Professor Gates’ case is not about race, it’s about power

Here’s the story as printed by the Boston Globe on July 20, 2009. Here’s what I think really went on.

Henry Louis Gates, Jr. From his Harvard University staff page
Henry Louis Gates, Jr. From his Harvard University staff page

Gates got home in the middle of the afternoon, the key got jammed in his door locking him out of his home. This was probably the last straw of a stressful, very long trip from China. He may have let out a loud string of curses that a neighbor heard. She called the police, thinking two men (him and his driver) were breaking into Gates’ home. When the police arrived, Gates had already gotten into his house. The officer (Sgt. Crowley) probably then asked to see some identification to make sure Gates was who he said he was. THAT may have been the very last straw and Gates started yelling at the Crowley, probably saying some very challenging things. We then had two alpha males, squaring off at each other. Only one had a badge, and he used it to win the battle.

Gates had all the rights of due process afforded him with the Fourth, Fifth and Fourteen Amendments of the US Constitution. But, at that place and time, Crowley had the power to arrest and detain him on nothing more than his judgment that Gates was acting “loud and tumultuous … in a public space.”

But Crowley is white; Gates is black. It is now a race issue. CNN rolled out every person of color they had on their staff, drummed up some others as pundits and ran with the race card. Lou Dobbs had an entire show last night on this, asking one inane question after another just to stoke up controversy (or run out the clock.)

But it should be a power issue. It should be an issue of why persons in the United States of America, white or black, feel that they are about to become victims at any moment in time of local authorities. Small business owners become victims of tax offices who send letters saying “you owe” a certain amount. Parents become victims of child protection agencies because someone saw them spank their child in public and cried “child abuse.” Teachers become victims of the students they seek to teach when they show a kindness with a hug, especially male teachers. Homeowners become victims of city managers who use the power of eminent domain to put walkways across their property.

I don’t fear a letter from the IRS as much as I fear a letter from the tax people from the City of Vandalia or the code compliance officer driving around Englewood in his little blue truck. For the IRS, it is never personal; it is simply a business calculation. Here is what you paid, here is what we think you owe, either defend it or pay up. With the local tax or government office, it always becomes personal. When you challenge the claim, you challenge the integrity and intelligence of the local official who decided you owe the money or the fine. If, you square off, they will use the entire resources of their office to bend you to their will. As Gates knew he should have, we bend to the will of power, pay our homage and live to fight another day. You let the small authorities win the battles so you can ultimately win the war.

But Gates had had enough of paying homage. He unwisely thought he could win the battle. He was wrong. Had he kept his mouth shut and cooperated with Crowley, he would not have been arrested and spent four hours in jail. This probably works the same with any Cambridge police officer, black or white.
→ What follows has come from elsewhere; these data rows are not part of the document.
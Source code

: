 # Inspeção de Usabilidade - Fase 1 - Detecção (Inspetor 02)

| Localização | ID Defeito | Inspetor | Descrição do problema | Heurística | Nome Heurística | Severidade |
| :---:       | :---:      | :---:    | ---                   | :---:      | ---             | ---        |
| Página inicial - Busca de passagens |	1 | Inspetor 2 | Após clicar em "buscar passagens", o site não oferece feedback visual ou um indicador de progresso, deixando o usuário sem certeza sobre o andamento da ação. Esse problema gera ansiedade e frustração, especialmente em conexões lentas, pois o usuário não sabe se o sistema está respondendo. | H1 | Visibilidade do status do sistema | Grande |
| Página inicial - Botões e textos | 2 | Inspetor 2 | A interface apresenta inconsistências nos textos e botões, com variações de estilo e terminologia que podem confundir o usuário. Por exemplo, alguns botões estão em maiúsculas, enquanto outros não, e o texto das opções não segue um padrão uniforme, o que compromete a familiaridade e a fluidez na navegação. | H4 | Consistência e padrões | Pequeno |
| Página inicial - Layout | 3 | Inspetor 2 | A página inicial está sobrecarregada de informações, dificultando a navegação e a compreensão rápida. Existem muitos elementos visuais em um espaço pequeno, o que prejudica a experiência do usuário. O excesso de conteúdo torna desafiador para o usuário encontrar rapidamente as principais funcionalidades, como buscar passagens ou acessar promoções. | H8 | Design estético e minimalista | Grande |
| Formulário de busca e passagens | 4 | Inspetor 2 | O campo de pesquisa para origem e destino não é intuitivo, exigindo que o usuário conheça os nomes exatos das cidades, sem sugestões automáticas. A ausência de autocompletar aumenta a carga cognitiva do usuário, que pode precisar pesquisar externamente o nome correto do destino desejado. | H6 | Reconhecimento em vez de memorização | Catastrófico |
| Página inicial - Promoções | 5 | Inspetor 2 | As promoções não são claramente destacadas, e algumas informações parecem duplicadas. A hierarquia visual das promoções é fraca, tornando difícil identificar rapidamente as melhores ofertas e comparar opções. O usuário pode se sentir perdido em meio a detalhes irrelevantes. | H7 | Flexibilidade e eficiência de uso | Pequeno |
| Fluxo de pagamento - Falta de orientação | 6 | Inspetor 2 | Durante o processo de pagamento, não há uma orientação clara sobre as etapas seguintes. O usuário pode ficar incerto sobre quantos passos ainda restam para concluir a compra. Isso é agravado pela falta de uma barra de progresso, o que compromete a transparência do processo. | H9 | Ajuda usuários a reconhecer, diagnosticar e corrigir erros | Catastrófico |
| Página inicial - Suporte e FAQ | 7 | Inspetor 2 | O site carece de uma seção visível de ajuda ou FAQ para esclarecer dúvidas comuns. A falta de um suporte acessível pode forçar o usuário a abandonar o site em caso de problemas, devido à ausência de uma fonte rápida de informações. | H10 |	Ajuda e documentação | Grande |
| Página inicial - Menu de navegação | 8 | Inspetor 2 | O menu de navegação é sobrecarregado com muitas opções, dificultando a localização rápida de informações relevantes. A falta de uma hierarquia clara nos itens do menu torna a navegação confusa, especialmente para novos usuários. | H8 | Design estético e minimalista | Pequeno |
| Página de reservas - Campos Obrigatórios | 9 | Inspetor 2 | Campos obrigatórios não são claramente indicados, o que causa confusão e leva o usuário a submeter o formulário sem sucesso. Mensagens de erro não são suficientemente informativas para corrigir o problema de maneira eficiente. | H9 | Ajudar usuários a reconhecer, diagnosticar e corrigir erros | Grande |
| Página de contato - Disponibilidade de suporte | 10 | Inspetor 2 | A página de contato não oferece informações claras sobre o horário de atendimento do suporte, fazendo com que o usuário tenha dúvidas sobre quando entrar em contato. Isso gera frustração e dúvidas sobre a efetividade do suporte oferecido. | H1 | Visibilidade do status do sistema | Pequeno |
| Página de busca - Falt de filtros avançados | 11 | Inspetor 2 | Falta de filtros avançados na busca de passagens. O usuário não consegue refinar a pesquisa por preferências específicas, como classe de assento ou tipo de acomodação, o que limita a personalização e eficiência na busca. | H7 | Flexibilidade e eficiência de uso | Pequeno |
President Obama knew this nuance, but he is black. And in the media, a black man can only think with his blackness. But, being a smarter man than the media, he bowed in homage to their pettiness. “Yes, you were right, it was stupid of me to say the police ‘acted stupidly*’ when Gates did as well. Mea culpa. Let’s all drink beer!”

By running with the race card instead of the local power abuse card, the media just gave up on what was the real story. The race card was easy to see, easy to frame, easy to produce. People on television are clearly white or not. It is easy to put up a black pundit against a white pundit, throw in a stupid host (yes, I said stupid) like Dobbs, tell him to stoke up the fire regardless of the discussion and that makes for great TV. Playing the race card is safer than exploring the abuse of local power because abuse of local power is too close to where we all live. We are all allowed to live safely under the US Constitution at the pleasure of the local City Council and local police. If you doubt this, get more than three people together with signs and go assert your First Amendment rights of assembly and speech in front of your local city offices. Let me know how that turns out for you.

We need the Gates’ of this world to challenge local authority, but we also need the media to recognize a situation for what it is, not the easy explanation they can spin just for the sake of a story the public can understand in seven words or less. Some people would disagree — some very loudly — but in many areas of this country, we have moved beyond race. But, we have not moved beyond power. We are still pitting the educated against the non-educated, rich against the poor, men against women, artists against businessmen, liberals against conservatives, the insured against the uninsured, employed against the unemployed, renter against homeowners, Christians against everyone else and dogs against cats. If there is a cage-match we can create for the sake of a news story, the media will create it.

But they won’t get too close to the truth. And the truth is, in America, regardless of what rights you think you have, it is always about how much power you can wield in the heat of battle. You really are on your own out there.

*The full quote is “…the Cambridge police acted stupidly in arresting somebody when there was already proof that they were in in their own home.” Quite different in full context than just saying the “police acted stupidly.”